The mortgage relates to a €250,000 loan borrowed against a house they jointly owned in Skerries, Co Dublin, that the plaintiffs claim was used to create a fictitious loan from wife to husband. This funded an investment in a business that enabled Drumm to qualify for an E-2 investor visa to live in the US.
In 2009, Drumm also sold two cars – a luxury Range Rover SUV for €36,000, and a luxury BMW SUV for €42,000 – the proceeds from which went to Mrs Drumm and to an account they jointly held.
Family home
The plaintiffs also claim that Drumm listed his 50 per cent interest in the $2 million Drumm family home in Wellesley, Massachusetts, held in a trust called Epiphany Nominee Trust, at nil value in his financial statements.
“Don’t freak out when you read this,” wrote his lawyer Stewart Grossman in an email to Drumm [disclosed in the memo], informing him that this asset should be listed as a 50 per cent interest.

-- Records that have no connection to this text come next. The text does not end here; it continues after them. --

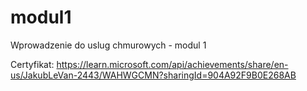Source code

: # modul1
Wprowadzenie do uslug chmurowych - modul 1


Certyfikat:
https://learn.microsoft.com/api/achievements/share/en-us/JakubLeVan-2443/WAHWGCMN?sharingId=904A92F9B0E268AB
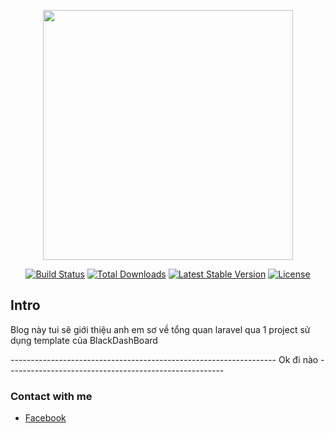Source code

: <p align="center"><a href="https://laravel.com" target="_blank"><img src="https://blog.haposoft.com/content/images/2021/10/image-13-1.png" width="400"></a></p>

<p align="center">
<a href="https://travis-ci.org/laravel/framework"><img src="https://travis-ci.org/laravel/framework.svg" alt="Build Status"></a>
<a href="https://packagist.org/packages/laravel/framework"><img src="https://img.shields.io/packagist/dt/laravel/framework" alt="Total Downloads"></a>
<a href="https://packagist.org/packages/laravel/framework"><img src="https://img.shields.io/packagist/v/laravel/framework" alt="Latest Stable Version"></a>
<a href="https://packagist.org/packages/laravel/framework"><img src="https://img.shields.io/packagist/l/laravel/framework" alt="License"></a>
</p>

## Intro

Blog này tui sẽ giới thiệu anh em sơ về tổng quan laravel qua 1 project sử dụng template của BlackDashBoard

------------------------------------------------------------------ Ok đi nào ------------------------------------------------------

### Contact with me

- [Facebook](https://www.facebook.com/tienthanh2310/)

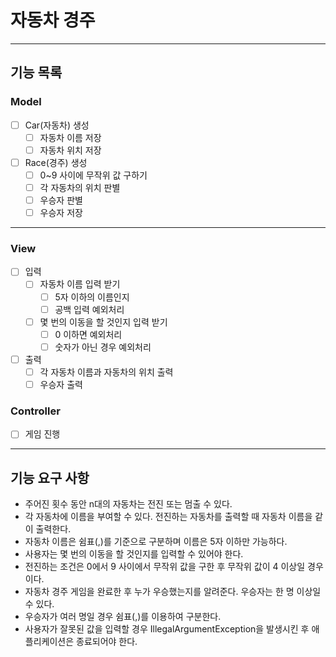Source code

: # 자동차 경주

---
## 기능 목록

### Model
-[ ] Car(자동차) 생성
  - [ ] 자동차 이름 저장
  - [ ] 자동차 위치 저장
- [ ] Race(경주) 생성
  - [ ] 0~9 사이에 무작위 값 구하기
  - [ ] 각 자동차의 위치 판별
  - [ ] 우승자 판별
  - [ ] 우승자 저장
---
### View
-[ ] 입력
  - [ ] 자동차 이름 입력 받기
    - [ ] 5자 이하의 이름인지
    - [ ] 공백 입력 예외처리
  - [ ] 몇 번의 이동을 할 것인지 입력 받기
    - [ ] 0 이하면 예외처리
    - [ ] 숫자가 아닌 경우 예외처리
- [ ] 출력
  - [ ] 각 자동차 이름과 자동차의 위치 출력
  - [ ] 우승자 출력

### Controller
- [ ] 게임 진행



---
## 기능 요구 사항
- 주어진 횟수 동안 n대의 자동차는 전진 또는 멈출 수 있다.
- 각 자동차에 이름을 부여할 수 있다. 전진하는 자동차를 출력할 때 자동차 이름을 같이 출력한다.
- 자동차 이름은 쉼표(,)를 기준으로 구분하며 이름은 5자 이하만 가능하다.
- 사용자는 몇 번의 이동을 할 것인지를 입력할 수 있어야 한다.
- 전진하는 조건은 0에서 9 사이에서 무작위 값을 구한 후 무작위 값이 4 이상일 경우이다.
- 자동차 경주 게임을 완료한 후 누가 우승했는지를 알려준다. 우승자는 한 명 이상일 수 있다.
- 우승자가 여러 명일 경우 쉼표(,)를 이용하여 구분한다.
- 사용자가 잘못된 값을 입력할 경우 IllegalArgumentException을 발생시킨 후 애플리케이션은 종료되어야 한다.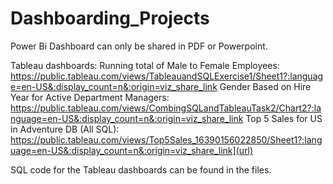 # Dashboarding_Projects
Power Bi Dashboard can only be shared in PDF or Powerpoint. 

Tableau dashboards: 
Running total of Male to Female Employees: https://public.tableau.com/views/TableauandSQLExercise1/Sheet1?:language=en-US&:display_count=n&:origin=viz_share_link
Gender Based on Hire Year for Active Department Managers: https://public.tableau.com/views/CombingSQLandTableauTask2/Chart2?:language=en-US&:display_count=n&:origin=viz_share_link
Top 5 Sales for US in Adventure DB (All SQL): https://public.tableau.com/views/Top5Sales_16390156022850/Sheet1?:language=en-US&:display_count=n&:origin=viz_share_link](url)

SQL code for the Tableau dashboards can be found in the files.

In the summary of Drumm’s case, he maintains that a deposit of $831,000 used to buy the Wellesley property was Lorraine’s money. He claims that most transfers occurred outside the year before his bankruptcy, undermining the plaintiffs’ claim that they were carried out to defraud creditors, and that the only transfers during the year were from his US consulting business to his wife to pay creditors.
Drumm argues that any information omitted from his bankruptcy financial disclosures in October 2010, later amended in May 2011, were not designed intentionally to misrepresent the value of certain assets.
“To the extent information was omitted – and Mr Drumm understands now that information was missing – it was the result of honest mistakes by him and his professionals,” his lawyers say.
The bank claims that Drumm’s only defence, which would allow him to be discharged as a bankrupt, is that “he lacked the requisite ill intent” and that he relied on his lawyers for advice.
“[This] cannot save Drumm here because, in short, he was not advised to exclude anything and, as a sophisticated banker, he understood the questions,” the plaintiffs argue.
Judge Frank Bailey will hear evidence from at least nine witnesses, including the Drumms. He will decide whether Drumm can have a fresh financial start or whether he must repay multimillion-euro debts due mostly to his former employer.